Manuel la miró largo rato con sus ojitos curiosos y después exclamó, entre el sollozo y la indignación: “¡No quiero tu azqueroza tortuga! ¡Quiero un perro, y uno que camine y ladre, no un bebé!” Al otro día papá se apareció con un conejito de indias. Emanuel quiso ahogarlo en el inodoro. Mientras le pasaban el secador de pelo al bicho para devolverlo en buenas condiciones a la veterinaria, el abuelo vio su oportunidad de vengarse de mamá, que no lo dejaba fumar habanos en el living y dijo: “El nene quiere un perro. Y no un cachorro, sino uno adulto. Yo sé donde conseguir uno ahora mismo” Resignados, papá y mamá le dieron el okey.
Y allá fue Don Strómboli, rumbo la Sociedad Protectora de Animales, donde conocía a una señorita a quien había tratado de seducir, inútilmente, diciéndole que los viernes de luna llena se convertía en lobizón, pero uno vegetariano, como ella.
Cuando llegó, el batifondo era infernal. Más de doscientos pichichos esperando un dueño que los sacara de esa vida inhumana, o in-perruna, si se me permite la expresión. Un olor de perros. Todos bien cuidados y alimentados, eso sí, pero más solos que un perro. Su amiga, que en el fondo lo apreciaba, quiso darle a elegir entre los mejores ejemplares: trajo un cuasi ovejero alemán, un collie trucho, otro con cara de irlandés, bastante parecido a un labrador. “No, no” - decía el abuelo- “Quiero algo especial... algo como... como... ¡eso!” . Eso era el Cachafaz, que, claro, todavía no se llamaba así, sino que le habían dado el nombre provisorio de “Mushqui”, porque parecía una “mushquita muerta”. El estado de este pichicho era lamentable. Había llegado hacía poco vaya a saber de dónde, y todavía no habían podido sacarle ni la décima parte de los bichos y las pestes que traía encima. “Estás seguro? - le preguntó incrédula su amiga – “Como que me llamo Strómboli” – respondió el abuelo con una sonrisa mefistofélica.

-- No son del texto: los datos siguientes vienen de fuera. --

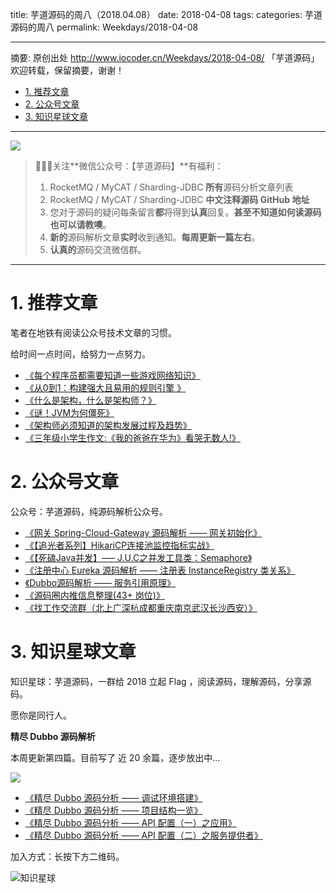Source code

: title: 芋道源码的周八（2018.04.08）
date: 2018-04-08
tags:
categories: 芋道源码的周八
permalink: Weekdays/2018-04-08

-------

摘要: 原创出处 http://www.iocoder.cn/Weekdays/2018-04-08/ 「芋道源码」欢迎转载，保留摘要，谢谢！

- [1. 推荐文章](http://www.iocoder.cn/Weekdays/2018-04-08/)
- [2. 公众号文章](http://www.iocoder.cn/Weekdays/2018-04-08/)
- [3. 知识星球文章](http://www.iocoder.cn/Weekdays/2018-04-08/)

-------

![](http://www.iocoder.cn/images/common/wechat_mp_2017_07_31.jpg)

> 🙂🙂🙂关注**微信公众号：【芋道源码】**有福利：  
> 1. RocketMQ / MyCAT / Sharding-JDBC **所有**源码分析文章列表  
> 2. RocketMQ / MyCAT / Sharding-JDBC **中文注释源码 GitHub 地址**  
> 3. 您对于源码的疑问每条留言**都**将得到**认真**回复。**甚至不知道如何读源码也可以请教噢**。  
> 4. **新的**源码解析文章**实时**收到通知。**每周更新一篇左右**。  
> 5. **认真的**源码交流微信群。

-------

# 1. 推荐文章

笔者在地铁有阅读公众号技术文章的习惯。

给时间一点时间，给努力一点努力。

* [《每个程序员都需要知道一些游戏网络知识》](https://mp.weixin.qq.com/s?__biz=MzAxNjAzMTQyMA==&mid=2648476798&idx=1&sn=b405db869a95e66bc0eb2c96b51e42cd&chksm=83d327adb4a4aebb2dd2e6ec69f456266c04ed842c22f82935d0f76d6d870d36cf99c513d697&mpshare=1&scene=1&srcid=0709wxJZXc09K6z6UWixy4XC#rd)
* [《从0到1：构建强大且易用的规则引擎 》](https://mp.weixin.qq.com/s?__biz=MzAxNjAzMTQyMA==&mid=2648476794&idx=1&sn=42dc104f16d11b7c61406bc74838ab15&chksm=83d327a9b4a4aebfeb1d7bda14ab92e679336ef8519fba9fd2aeb899e393d0b6fc42394a2b99&mpshare=1&scene=1&srcid=07095SyhJSRQRA2jPaxA7tkv#rd)
* [《什么是架构，什么是架构师？》](https://mp.weixin.qq.com/s?__biz=MzIwMzg1ODcwMw==&mid=2247486195&amp;idx=1&amp;sn=f450e6ef4e2f08f6ebe43577a292c8f3&source=41#wechat_redirect)
* [《谜！JVM为何僵死》](https://mp.weixin.qq.com/s?__biz=MzIyMTg0OTExOQ==&mid=2247483807&idx=1&sn=23de05d103390a31691ddddc3423a385&chksm=e83732efdf40bbf989519a3602bd6b94b1b472a4da628c23307b7d835cb4120f97e412acb53e&mpshare=1&scene=1&srcid=0716YW8N9fmlxExwAs9Cqwqj#rd)
* [《架构师必须知道的架构发展过程及趋势》](https://mp.weixin.qq.com/s?__biz=MzAwNjE3ODQ4NQ==&mid=2650898706&idx=1&sn=756192c5b73963749f3327a3c961e4b6&chksm=80e472c8b793fbde52e25bae6b956ddacab6409b8bb5b87439994c93b62b16b350727ee8f3ab&mpshare=1&scene=1&srcid=0709DuIoHP1BV4lhpy9x8FOT#rd)
* [《三年级小学生作文:《我的爸爸在华为》看哭无数人!》](https://mp.weixin.qq.com/s?__biz=MjM5MDI1ODUyMA==&mid=2672939003&idx=1&sn=16a1e3e4cc575c3606e44b5abed60cfa&chksm=bce2ebcc8b9562daa912f6d950e1fbe6555fbfa937eed97b4dc9b1d7634fb3ed4534ba64154f&mpshare=1&scene=1&srcid=0709hg7dOKroVq8JTAIT2FDD#rd)

# 2. 公众号文章

公众号：芋道源码，纯源码解析公众号。

* [《网关 Spring-Cloud-Gateway 源码解析 —— 网关初始化》](https://mp.weixin.qq.com/s?__biz=MzUzMTA2NTU2Ng==&mid=2247484320&idx=1&sn=f3623641a17ffe8fd2b6cdeeafd16130&chksm=fa497c11cd3ef507af8c92bcfaa38a71d89d4a1a1690283f9b322d70ed18f153eeaceda01f03#rd)
* [《【追光者系列】HikariCP连接池监控指标实战》](https://mp.weixin.qq.com/s?__biz=MzUzMTA2NTU2Ng==&mid=2247484322&idx=1&sn=c31d2517f5e41f89ccb0a2f8d736854f&chksm=fa497c13cd3ef505f0eeb280ad2ccbd44aef3ec34fd2805f8c82e18c2e324c905732c5b74543#rd)
* [《【死磕Java并发】—– J.U.C之并发工具类：Semaphore》](https://mp.weixin.qq.com/s?__biz=MzUzMTA2NTU2Ng==&mid=2247484323&idx=1&sn=cb2b572227a9004840abdfd26e7dd336&chksm=fa497c12cd3ef50447bf162d63d977747dd4478a75ccda46522c6903d386b5c69581670b495a#rd)
* [《注册中心 Eureka 源码解析 —— 注册表 InstanceRegistry 类关系》](https://mp.weixin.qq.com/s?__biz=MzUzMTA2NTU2Ng==&mid=2247484324&idx=1&sn=bdac85369c1f5cffd37ebaca1cb07d43&chksm=fa497c15cd3ef503374508e8a669c2fa16d444f9ac2cc8e5ad918ac4bf19685f23f40725f160#rd)
* [《Dubbo源码解析 —— 服务引用原理》](https://mp.weixin.qq.com/s?__biz=MzUzMTA2NTU2Ng==&mid=2247484325&idx=1&sn=1c686d832f5e88aacda2c089be8d831f&chksm=fa497c14cd3ef502a82eb7f8f4a57703762912911dff01968aabe9d42a9c695f9ce8ad13ed76#rd)
* [《源码圈内推信息整理(43+ 岗位)》](https://mp.weixin.qq.com/s?__biz=MzUzMTA2NTU2Ng==&mid=2247484329&idx=1&sn=69b3e8e228445c3e755978f0665f5997&chksm=fa497c18cd3ef50e681085fe82ab674ec11bf31c16473265b117436576da8ab5cf0fde978fcb#rd)
* [《找工作交流群（北上广深杭成都重庆南京武汉长沙西安）》](https://mp.weixin.qq.com/s?__biz=MzUzMTA2NTU2Ng==&mid=2247484329&idx=2&sn=90e67febaef836680b67ba8980de0798&chksm=fa497c18cd3ef50e7dcec26dfcb7ab69d1bc07ad0e586634a93e7104544efbc96b16c9620fd6#rd)

# 3. 知识星球文章 

知识星球：芋道源码，一群给 2018 立起 Flag ，阅读源码，理解源码，分享源码。

愿你是同行人。

**精尽 Dubbo 源码解析**

本周更新第四篇。目前写了 近 20 余篇，逐步放出中...

![](http://www.iocoder.cn/images/Weekdays/2018_04_08/01.png)

* [《精尽 Dubbo 源码分析 —— 调试环境搭建》](#)
* [《精尽 Dubbo 源码分析 —— 项目结构一览》](#)
* [《精尽 Dubbo 源码分析 —— API 配置（一）之应用》](#)
* [《精尽 Dubbo 源码分析 —— API 配置（二）之服务提供者》](#)


加入方式：长按下方二维码。

![知识星球](http://www.iocoder.cn/images/Architecture/2017_12_29/01.png)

Y así fue como Cachafaz ingresó a una vida, no sabemos si mejor, pero sí diferente. Ahora está gordito, su pelaje, o parte de él, brilla sobre el sofá de papá y además tiene una reserva de energía que hace que el abuelo Strómboli, designado desde el vamos como su paseador oficial, se lamente amargamente más de una vez por haber abierto la boca. Emanuel tuvo al fin su mascota, a quien exhibió orgullosamente entre sanbernardos, rottwilers, chihuahuas y demás pichichos de alcurnia. Eso sí: tardaron como dos días en convencerlo de que esa cosa que había traído el abuelo era un perro y no una zarigüeya o un marsupial australiano.